Re: [PATCH] match.pd: Add std::pow folding optimizations.

Jennifer Schmitz Tue, 22 Oct 2024 01:47:18 -0700


> On 21 Oct 2024, at 10:51, Richard Biener <rguent...@suse.de> wrote:
> 
> External email: Use caution opening links or attachments
> 
> 
> On Fri, 18 Oct 2024, Jennifer Schmitz wrote:
> 
>> This patch adds the following two simplifications in match.pd:
>> - pow (1.0/x, y) to pow (x, -y), avoiding the division
>> - pow (0.0, x) to 0.0, avoiding the call to pow.
>> The patterns are guarded by flag_unsafe_math_optimizations,
>> !flag_trapping_math, !flag_errno_math, !HONOR_SIGNED_ZEROS,
>> and !HONOR_INFINITIES.
>> 
>> Tests were added to confirm the application of the transform for float,
>> double, and long double.
>> 
>> The patch was bootstrapped and regtested on aarch64-linux-gnu and
>> x86_64-linux-gnu, no regression.
>> OK for mainline?
>> 
>> Signed-off-by: Jennifer Schmitz <jschm...@nvidia.com>
>> 
>> gcc/
>>      * match.pd: Fold pow (1.0/x, y) -> pow (x, -y) and
>>      pow (0.0, x) -> 0.0.
>> 
>> gcc/testsuite/
>>      * gcc.dg/tree-ssa/pow_fold_1.c: New test.
>> ---
>> gcc/match.pd                               | 14 +++++++++
>> gcc/testsuite/gcc.dg/tree-ssa/pow_fold_1.c | 34 ++++++++++++++++++++++
>> 2 files changed, 48 insertions(+)
>> create mode 100644 gcc/testsuite/gcc.dg/tree-ssa/pow_fold_1.c
>> 
>> diff --git a/gcc/match.pd b/gcc/match.pd
>> index 12d81fcac0d..ba100b117e7 100644
>> --- a/gcc/match.pd
>> +++ b/gcc/match.pd
>> @@ -8203,6 +8203,20 @@ DEFINE_INT_AND_FLOAT_ROUND_FN (RINT)
>>    (rdiv @0 (exps:s @1))
>>     (mult @0 (exps (negate @1)))))
>> 
>> + /* Simplify pow(1.0/x, y) into pow(x, -y).  */
>> + (if (! HONOR_INFINITIES (type)
>> +      && ! HONOR_SIGNED_ZEROS (type)
>> +      && ! flag_trapping_math
>> +      && ! flag_errno_math)
>> +  (simplify
>> +   (POW (rdiv:s real_onep@0 @1) @2)
>> +    (POW @1 (negate @2)))
> 
> This one shouldn't need HONOR_SIGNED_ZEROS?
> 
>> +
>> +  /* Simplify pow(0.0, x) into 0.0.  */
>> +  (simplify
>> +   (POW real_zerop@0 @1)
> 
> I think this needs !HONOR_NANS (type)?
> 
> Otherwise OK.
Thanks for the feedback, Richard and Andrew.
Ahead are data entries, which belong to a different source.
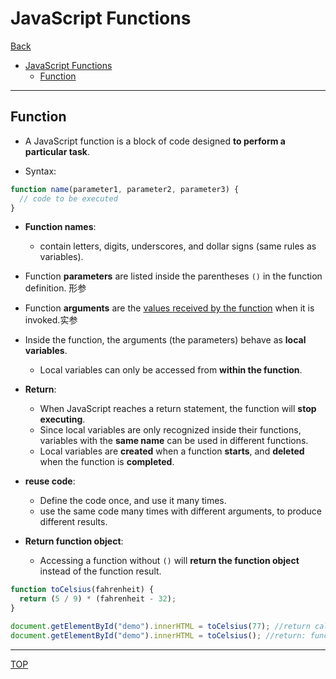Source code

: # JavaScript Functions

[Back](../index.md)

- [JavaScript Functions](#javascript-functions)
  - [Function](#function)

---

## Function

- A JavaScript function is a block of code designed **to perform a particular task**.

- Syntax:

```js
function name(parameter1, parameter2, parameter3) {
  // code to be executed
}
```

- **Function names**:

  - contain letters, digits, underscores, and dollar signs (same rules as variables).

- Function **parameters** are listed inside the parentheses `()` in the function definition. 形参

- Function **arguments** are the <u>values received by the function</u> when it is invoked.实参

- Inside the function, the arguments (the parameters) behave as **local variables**.

  - Local variables can only be accessed from **within the function**.

- **Return**:

  - When JavaScript reaches a return statement, the function will **stop executing**.
  - Since local variables are only recognized inside their functions, variables with the **same name** can be used in different functions.
  - Local variables are **created** when a function **starts**, and **deleted** when the function is **completed**.

- **reuse code**:
  - Define the code once, and use it many times.
  - use the same code many times with different arguments, to produce different results.
- **Return function object**:
  - Accessing a function without `()` will **return the function object** instead of the function result.

```js
function toCelsius(fahrenheit) {
  return (5 / 9) * (fahrenheit - 32);
}

document.getElementById("demo").innerHTML = toCelsius(77); //return calculated result;
document.getElementById("demo").innerHTML = toCelsius(); //return: function toCelsius(f) { return (5/9) * (f-32); }
```

---

[TOP](#javascript-functions)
I made the following changes to 
the patch (current version of the patch below):
- also applied the pattern to POWI and added tests for pow, powif, powil
- not gate first pattern under !HONOR_SIGNED_ZEROS, but second one additionally 
under !HONOR_NANS (type)
- added tests for powf16


Now, I am encountering two problems:

First, the transform is not applied for float16 (even if 
-fexcess-precision=16). Do you know what the problem could be?
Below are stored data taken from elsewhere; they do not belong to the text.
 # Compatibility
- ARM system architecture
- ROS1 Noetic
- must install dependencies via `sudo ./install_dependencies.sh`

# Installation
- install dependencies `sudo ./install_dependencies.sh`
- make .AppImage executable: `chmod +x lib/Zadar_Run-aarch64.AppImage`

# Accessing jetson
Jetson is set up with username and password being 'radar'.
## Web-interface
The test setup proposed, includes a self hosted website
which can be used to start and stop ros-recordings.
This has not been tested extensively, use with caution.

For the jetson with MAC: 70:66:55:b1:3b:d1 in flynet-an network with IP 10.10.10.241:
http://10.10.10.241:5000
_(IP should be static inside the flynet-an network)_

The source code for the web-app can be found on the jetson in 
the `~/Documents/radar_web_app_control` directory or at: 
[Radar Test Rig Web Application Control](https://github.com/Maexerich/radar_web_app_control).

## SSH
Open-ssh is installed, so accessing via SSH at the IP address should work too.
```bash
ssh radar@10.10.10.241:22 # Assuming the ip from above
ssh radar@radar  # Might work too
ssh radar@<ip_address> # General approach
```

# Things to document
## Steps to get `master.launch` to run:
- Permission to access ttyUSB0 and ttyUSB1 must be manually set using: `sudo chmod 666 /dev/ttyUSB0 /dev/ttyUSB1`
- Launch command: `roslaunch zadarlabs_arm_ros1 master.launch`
Second, validation on aarch64 shows a regression in tests
  - gcc.dg/recip_sqrt_mult_1.c and 
  - gcc.dg/recip_sqrt_mult_5.c,
because the pattern (POWI(1/x, y) -> POWI(x, -y)) is applied before the recip 
pass and prevents application of the recip-patterns. The reason for this might 
be that the single-use restriction only work if the integer argument is 
non-constant, but in the failing test cases, the integer argument is 2 and the 
pattern is applied despite the :s flag.
For example, my pattern is **not** applied (single-use restriction works) for:
double res, res2;
void foo (double a, int b)
{
  double f (double);
  double t1 = 1.0 / a;
  res = __builtin_powi (t1, b);
res2 = f (t1);
}

But the pattern **is** applied and single-use restriction does **not** work for:
double res, res2;
void foo (double a)
{
  double f (double);
  double t1 = 1.0 / a;
  res = __builtin_powi (t1, 2);
  res2 = f (t1);
}

Possible options to resolve this are:
  - gate pattern to run after recip pass
  - do not apply pattern for POWI
What are your thoughts on this?
Thanks,
Jennifer

This patch adds the following two simplifications in match.pd for POW
and POWI:
- pow (1.0/x, y) to pow (x, -y), avoiding the division
- pow (0.0, x) to 0.0, avoiding the call to pow.
The patterns are guarded by flag_unsafe_math_optimizations,
!flag_trapping_math, !flag_errno_math, and !HONOR_INFINITIES.
The second pattern is also guarded by !HONOR_NANS and
!HONOR_SIGNED_ZEROS.

Tests were added to confirm the application of the transform for
builtins pow, powf, powl, powi, powif, powil, and powf16.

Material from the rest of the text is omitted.